Figure 3: Risk of bias summary. For each bias domain: green = “low risk” means that sufficient data was available to allow assessment of quality and fulfilled criteria for each domain, and accordingly is deemed low risk of bias. Orange = “unclear risk” means that insufficient data was presented to adequately assess the quality of the domain and accordingly the study has potentially high risk of bias. There were no studies deemed high risk of bias.
Urokinase plasminogen activator (uPA)
uPA expression rates
Expression of uPA was evaluated in 13 studies (1254 patients). The mean expression of uPA was 52.8%, but had a large range (from 23% to 91%). There was no significant difference in mean expression for IHC (60.7%) and ELISA (45.6%) (p = 0.10).
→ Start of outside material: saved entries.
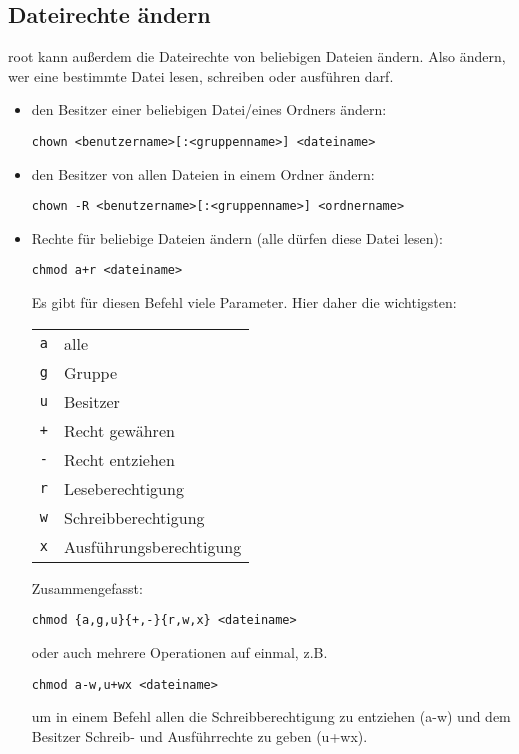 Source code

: \documentclass[a4paper,12pt]{article}
\begin{document}
\subsection{Dateirechte ändern}
root kann außerdem die Dateirechte von beliebigen Dateien ändern. Also ändern, 
wer eine bestimmte Datei lesen, schreiben oder ausführen darf.  
\begin{itemize}
\item den Besitzer einer beliebigen Datei/eines Ordners ändern:
\begin{lstlisting}
chown <benutzername>[:<gruppenname>] <dateiname>
\end{lstlisting} 
\item den Besitzer von allen Dateien in einem Ordner ändern:
\begin{lstlisting}
chown -R <benutzername>[:<gruppenname>] <ordnername>
\end{lstlisting} 
\item Rechte für beliebige Dateien ändern (alle dürfen diese Datei lesen):
\begin{lstlisting}
chmod a+r <dateiname>
\end{lstlisting} 
Es gibt für diesen Befehl viele Parameter. Hier daher die wichtigsten:
\begin{center}
\begin{tabular}{ll}
\texttt{a} & alle \\
\texttt{g} & Gruppe \\
\texttt{u} & Besitzer \\
\texttt{+} & Recht gewähren \\
\texttt{-} & Recht entziehen \\
\texttt{r} & Leseberechtigung \\
\texttt{w} & Schreibberechtigung \\
\texttt{x} & Ausführungsberechtigung \\
\end{tabular}
\end{center} 
Zusammengefasst:
\begin{lstlisting}
chmod {a,g,u}{+,-}{r,w,x} <dateiname>
\end{lstlisting}
oder auch mehrere Operationen auf einmal, z.B.
\begin{lstlisting}
chmod a-w,u+wx <dateiname>
\end{lstlisting}
um in einem Befehl allen die Schreibberechtigung zu entziehen (a-w) und dem
Besitzer Schreib- und Ausführrechte zu geben (u+wx).

\end{itemize}   
\end{document}
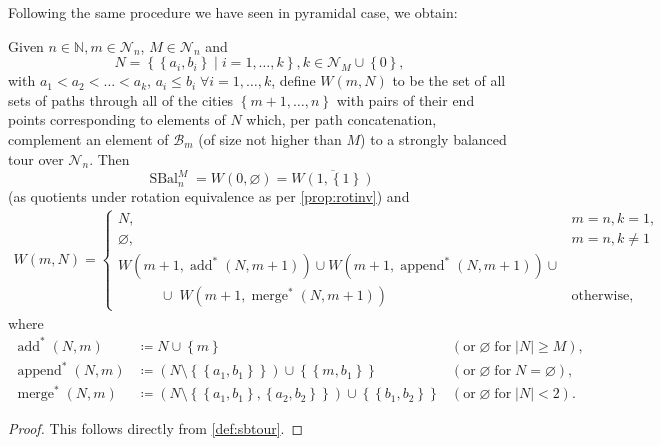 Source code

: \documentclass[index=totoc,bibliography=totoc]{scrartcl}
\newcommand{\annotation}[1]{\marginpar{\small\itshape\color{green}#1}}
\numberwithin{equation}{section}
\numberwithin{figure}{section}
\numberwithin{table}{section}
\begin{document}
Following the same procedure we have seen in pyramidal case, we obtain:
\begin{proposition}
\label{prop:sball}
  Given $n \in \mathbb{N}, m \in \mathcal{N}_n$, $M \in \mathcal{N}_n$
  and
  \[
    N = \left\{\left\{a_i,b_i\right\} \mid i = 1,\ldots,k \right\}, k \in \mathcal{N}_M \cup \left\{0\right\},
  \]
  with $a_1 < a_2 < \ldots < a_k$, $a_i \leq b_i \; \forall i = 1,\ldots,k$,
  define $W\left(m,N\right)$ to be the set of
  all sets of paths through all of the cities $\left\{m+1,\ldots,n\right\}$
  with pairs of their end points corresponding to elements of $N$
  which, per path concatenation,
  complement an element of $\mathcal{B}_{m}$ (of size not higher than $M$)
  to a strongly balanced tour over $\mathcal{N}_n$.
  Then
  \[
    \operatorname{SBal}_n^M =
    W\left(0,\varnothing\right) =
    \overline{W\left(1,\left\{1\right\}\right)}
  \]
  \annotation{need rotation?}
  (as quotients under rotation equivalence as per \cref{prop:rotinv}) and
  \begin{align}
    \label{eq:sbdp}
    W\left(m,N\right) =
    \begin{cases}
      N, & m = n, k = 1, \\
      \varnothing, & m = n, k \neq 1 \\
      W\left(m+1,\operatorname{add}^\ast\left(N,m+1\right)\right) \cup
        W\left(m+1,\operatorname{append}^\ast\left(N,m+1\right)\right) \cup \\
      \quad \quad \quad \cup\; W\left(m+1,\operatorname{merge}^\ast\left(N,m+1\right)\right) & \text{otherwise},
    \end{cases}
  \end{align}
  where
  \[
  \begin{alignedat}{2}
    \operatorname{add}^\ast\left(N,m\right) & \coloneqq
    N \cup \left\{m\right\}
    & (\text{or}\; \varnothing \;\text{for}\; \left|N\right| \geq M),
    \\
    \operatorname{append}^\ast\left(N,m\right) & \coloneqq
    \left(N \setminus \left\{\left\{a_1,b_1\right\}\right\}\right) \cup \left\{\left\{m,b_1\right\}\right\}
    & (\text{or}\; \varnothing \;\text{for}\; N = \varnothing),
    \\
    \operatorname{merge}^\ast\left(N,m\right) & \coloneqq
    \left(N \setminus \left\{\left\{a_1,b_1\right\},\left\{a_2,b_2\right\}\right\}\right)
      \cup \left\{\left\{b_1,b_2\right\}\right\}
    & (\text{or}\; \varnothing \;\text{for}\; \left|N\right| < 2).
  \end{alignedat}
  \]
\end{proposition}
\begin{proof}
  This follows directly from \cref{def:sbtour}.
\end{proof}
\end{document}
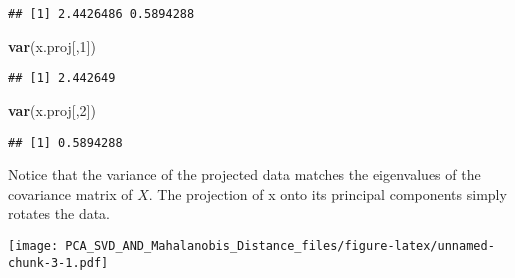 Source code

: \documentclass[]{article}
\newenvironment{Shaded}{\begin{snugshade}}{\end{snugshade}}
\newcommand{\KeywordTok}[1]{\textcolor[rgb]{0.13,0.29,0.53}{\textbf{{#1}}}}
\newcommand{\DataTypeTok}[1]{\textcolor[rgb]{0.13,0.29,0.53}{{#1}}}
\newcommand{\DecValTok}[1]{\textcolor[rgb]{0.00,0.00,0.81}{{#1}}}
\newcommand{\FloatTok}[1]{\textcolor[rgb]{0.00,0.00,0.81}{{#1}}}
\newcommand{\StringTok}[1]{\textcolor[rgb]{0.31,0.60,0.02}{{#1}}}
\newcommand{\OtherTok}[1]{\textcolor[rgb]{0.56,0.35,0.01}{{#1}}}
\newcommand{\NormalTok}[1]{{#1}}
\begin{document}
\begin{verbatim}
## [1] 2.4426486 0.5894288
\end{verbatim}

\begin{Shaded}
\begin{Highlighting}[]
\KeywordTok{var}\NormalTok{(x.proj[,}\DecValTok{1}\NormalTok{])}
\end{Highlighting}
\end{Shaded}

\begin{verbatim}
## [1] 2.442649
\end{verbatim}

\begin{Shaded}
\begin{Highlighting}[]
\KeywordTok{var}\NormalTok{(x.proj[,}\DecValTok{2}\NormalTok{])}
\end{Highlighting}
\end{Shaded}

\begin{verbatim}
## [1] 0.5894288
\end{verbatim}

Notice that the variance of the projected data matches the eigenvalues
of the covariance matrix of \(X\). The projection of x onto its
principal components simply rotates the data.

\begin{Shaded}
\end{Shaded}

\texttt{[image: PCA\_SVD\_AND\_Mahalanobis\_Distance\_files/figure-latex/unnamed-chunk-3-1.pdf]}
\end{document}
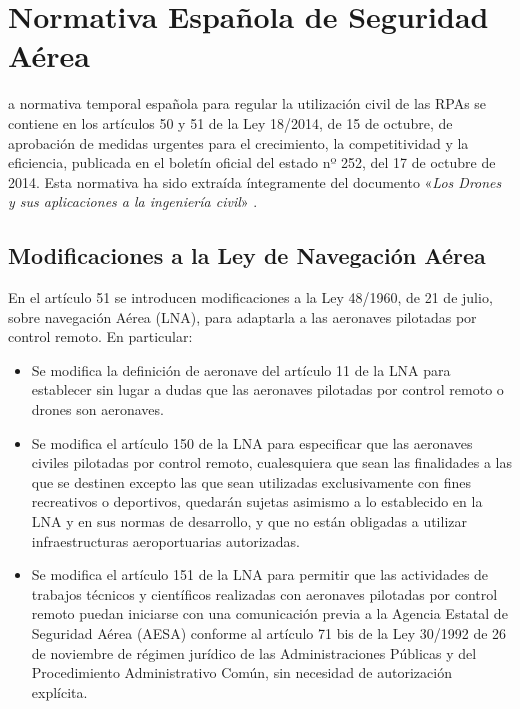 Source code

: \chapter{Normativa Española de Seguridad Aérea}
\label{chap:normativa}

a normativa temporal española para regular la utilización civil de las \acs{RPA}s se contiene en los artículos 50 y 51 de la Ley 18/2014, de 15 de octubre, de aprobación de medidas urgentes para el crecimiento, la competitividad y la eficiencia, publicada en el boletín oficial del estado nº 252, del 17 de octubre de 2014. Esta normativa ha sido extraída íntegramente del documento «\textit{Los Drones y sus aplicaciones a la ingeniería civil}» \cite{normativa}.  

\section{Modificaciones a la Ley de Navegación Aérea}

En el artículo 51 se introducen modificaciones a la Ley 48/1960, de 21 de julio, sobre navegación Aérea (\acs{LNA}), para adaptarla a las aeronaves pilotadas por control remoto. En particular:

\begin{itemize}
\item Se modifica la definición de aeronave del artículo 11 de la \acs{LNA} para establecer sin lugar a dudas que las aeronaves pilotadas por control remoto o drones son aeronaves.
\item Se modifica el artículo 150 de la \acs{LNA} para especificar que las aeronaves civiles pilotadas por control remoto, cualesquiera que sean las finalidades a las que se destinen excepto las que sean utilizadas exclusivamente con fines recreativos o deportivos, quedarán sujetas asimismo a lo establecido en la \acs{LNA} y en sus normas de desarrollo, y que no están obligadas a utilizar infraestructuras aeroportuarias autorizadas.
\item Se modifica el artículo 151 de la \acs{LNA} para permitir que las actividades de trabajos técnicos y científicos realizadas
con aeronaves pilotadas por control remoto puedan iniciarse con una comunicación previa a la Agencia Estatal de Seguridad Aérea (AESA) conforme al artículo 71 bis de la Ley 30/1992 de 26 de noviembre de régimen jurídico de las Administraciones Públicas y del Procedimiento Administrativo Común, sin necesidad de autorización explícita.
\end{itemize}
uPA and clinicopathological associations
uPA expression is significantly associated with poorer clinicopathological features in resected gastroesophageal cancer including: Advanced T stage (T3/4 vs T1/2) (OR 2.79 95% CI 1.80–4.32, p < 0.0001), nodal metastases (OR 2.30 95% CI 1.63–3.51, p < 0.0001), liver metastases (OR 6.77 95% CI 2.70–16.96, p < 0.0001), peritoneal metastases(OR 2.09 95% CI 1.29–3.36, p = 0.003), lymphatic invasion (OR 2.28 95% CI 1.31–3.97, p = 0.0003), and vascular invasion (OR = 2.43 95% CI 1.53–3.86, p = 0.0002) (5 studies, 522 patients, Supplementary Figure 1). There is no significant association with histology (poorly differentiated vs well differentiated).
uPA expression and prognosis
uPA expression was significantly associated with a worse RFS (3 studies, 467 participants, HR 1.90 95% 1.16–3.11, p = 0.01) (see Supplementary Figure 2). There was no significant difference in RFS seen between studies using IHC (HR 1.77) or ELISA (HR 2.36) to assess uPA expression (test for subgroup differences Chi2 = 0.37, p = 0.54).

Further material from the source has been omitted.